● Work instruction
Only the records, exactly as written, belong in the answer; pictures do not.

● Data for this exercise
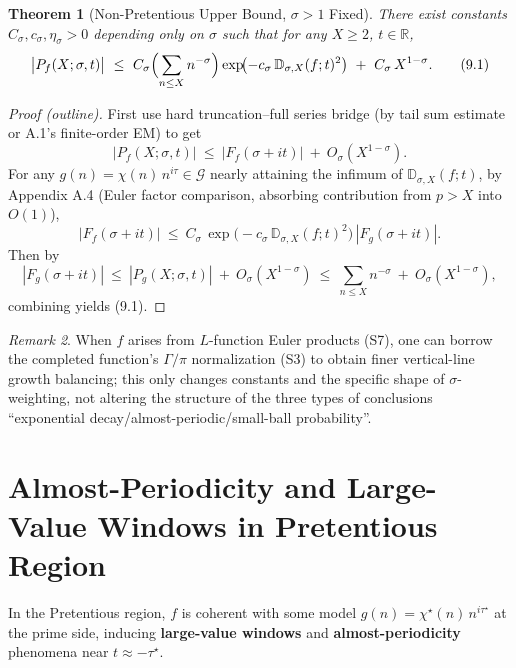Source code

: \documentclass[11pt,a4paper]{article}
\newtheorem{theorem}{Theorem}[section]
\theoremstyle{remark}
\newtheorem{remark}[theorem]{Remark}
\begin{document}
\begin{theorem}[Non-Pretentious Upper Bound, $\sigma>1$ Fixed]\label{thm:non_pretentious}
There exist constants $C_\sigma,c_\sigma,\eta_\sigma>0$ depending only on $\sigma$ such that for any $X\ge2$, $t\in\mathbb{R}$,
\begin{equation}
\bigl|P_f(X;\sigma,t)\bigr|
\ \le\ C_\sigma\Bigl(\sum_{n\le X}n^{-\sigma}\Bigr)\exp\!\bigl(-c_\sigma\,\mathbb{D}_{\sigma,X}(f;t)^2\bigr)\ +\ C_\sigma\,X^{1-\sigma}.
\tag{9.1}
\end{equation}
\end{theorem}

\begin{proof}[Proof (outline)]
First use hard truncation--full series bridge (by tail sum estimate or A.1's finite-order EM) to get
\begin{equation*}
|P_f(X;\sigma,t)|\ \le\ |F_f(\sigma+it)|\ +\ O_\sigma(X^{1-\sigma}).
\end{equation*}
For any $g(n)=\chi(n)\,n^{i\tau}\in\mathcal{G}$ nearly attaining the infimum of $\mathbb{D}_{\sigma,X}(f;t)$, by Appendix A.4 (Euler factor comparison, absorbing contribution from $p>X$ into $O(1)$),
\begin{equation*}
|F_f(\sigma+it)|\ \le\ C_\sigma\,\exp\!\Big(-c_\sigma\,\mathbb{D}_{\sigma,X}(f;t)^2\Big)\,|F_g(\sigma+it)|.
\end{equation*}
Then by
\begin{equation*}
|F_g(\sigma+it)|\ \le\ |P_g(X;\sigma,t)|\ +\ O_\sigma(X^{1-\sigma})\ \le\ \sum_{n\le X}n^{-\sigma}\ +\ O_\sigma(X^{1-\sigma}),
\end{equation*}
combining yields (9.1).
\end{proof}

\begin{remark}
When $f$ arises from $L$-function Euler products (S7), one can borrow the completed function's $\Gamma/\pi$ normalization (S3) to obtain finer vertical-line growth balancing; this only changes constants and the specific shape of $\sigma$-weighting, not altering the structure of the three types of conclusions ``exponential decay/almost-periodic/small-ball probability''.
\end{remark}

\section{Almost-Periodicity and Large-Value Windows in Pretentious Region}

In the Pretentious region, $f$ is coherent with some model $g(n)=\chi^\star(n)\,n^{i\tau^\star}$ at the prime side, inducing \textbf{large-value windows} and \textbf{almost-periodicity} phenomena near $t\approx -\tau^\star$.
\end{document}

● Written response
Source code

: \documentclass[11pt,a4paper]{article}
\newtheorem{theorem}{Theorem}[section]
\theoremstyle{remark}
\newtheorem{remark}[theorem]{Remark}
\begin{document}
\begin{theorem}[Non-Pretentious Upper Bound, $\sigma>1$ Fixed]\label{thm:non_pretentious}
There exist constants $C_\sigma,c_\sigma,\eta_\sigma>0$ depending only on $\sigma$ such that for any $X\ge2$, $t\in\mathbb{R}$,
\begin{equation}
\bigl|P_f(X;\sigma,t)\bigr|
\ \le\ C_\sigma\Bigl(\sum_{n\le X}n^{-\sigma}\Bigr)\exp\!\bigl(-c_\sigma\,\mathbb{D}_{\sigma,X}(f;t)^2\bigr)\ +\ C_\sigma\,X^{1-\sigma}.
\tag{9.1}
\end{equation}
\end{theorem}

\begin{proof}[Proof (outline)]
First use hard truncation--full series bridge (by tail sum estimate or A.1's finite-order EM) to get
\begin{equation*}
|P_f(X;\sigma,t)|\ \le\ |F_f(\sigma+it)|\ +\ O_\sigma(X^{1-\sigma}).
\end{equation*}
For any $g(n)=\chi(n)\,n^{i\tau}\in\mathcal{G}$ nearly attaining the infimum of $\mathbb{D}_{\sigma,X}(f;t)$, by Appendix A.4 (Euler factor comparison, absorbing contribution from $p>X$ into $O(1)$),
\begin{equation*}
|F_f(\sigma+it)|\ \le\ C_\sigma\,\exp\!\Big(-c_\sigma\,\mathbb{D}_{\sigma,X}(f;t)^2\Big)\,|F_g(\sigma+it)|.
\end{equation*}
Then by
\begin{equation*}
|F_g(\sigma+it)|\ \le\ |P_g(X;\sigma,t)|\ +\ O_\sigma(X^{1-\sigma})\ \le\ \sum_{n\le X}n^{-\sigma}\ +\ O_\sigma(X^{1-\sigma}),
\end{equation*}
combining yields (9.1).
\end{proof}

\begin{remark}
When $f$ arises from $L$-function Euler products (S7), one can borrow the completed function's $\Gamma/\pi$ normalization (S3) to obtain finer vertical-line growth balancing; this only changes constants and the specific shape of $\sigma$-weighting, not altering the structure of the three types of conclusions ``exponential decay/almost-periodic/small-ball probability''.
\end{remark}

\section{Almost-Periodicity and Large-Value Windows in Pretentious Region}

In the Pretentious region, $f$ is coherent with some model $g(n)=\chi^\star(n)\,n^{i\tau^\star}$ at the prime side, inducing \textbf{large-value windows} and \textbf{almost-periodicity} phenomena near $t\approx -\tau^\star$.
\end{document}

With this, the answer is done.